» Activity
Within the data that follows, tally every line containing "nums". Provide only the tally.

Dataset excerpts
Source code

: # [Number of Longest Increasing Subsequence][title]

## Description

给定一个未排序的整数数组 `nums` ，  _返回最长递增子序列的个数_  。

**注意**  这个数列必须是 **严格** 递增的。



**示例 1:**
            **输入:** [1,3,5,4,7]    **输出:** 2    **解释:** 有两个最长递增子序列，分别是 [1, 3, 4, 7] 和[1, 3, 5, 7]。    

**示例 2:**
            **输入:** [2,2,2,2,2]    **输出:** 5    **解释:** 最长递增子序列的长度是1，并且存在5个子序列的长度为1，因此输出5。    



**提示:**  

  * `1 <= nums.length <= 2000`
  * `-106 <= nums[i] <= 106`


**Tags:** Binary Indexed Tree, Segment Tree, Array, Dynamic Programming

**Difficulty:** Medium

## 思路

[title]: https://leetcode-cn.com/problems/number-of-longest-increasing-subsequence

» Solution to this exercise
3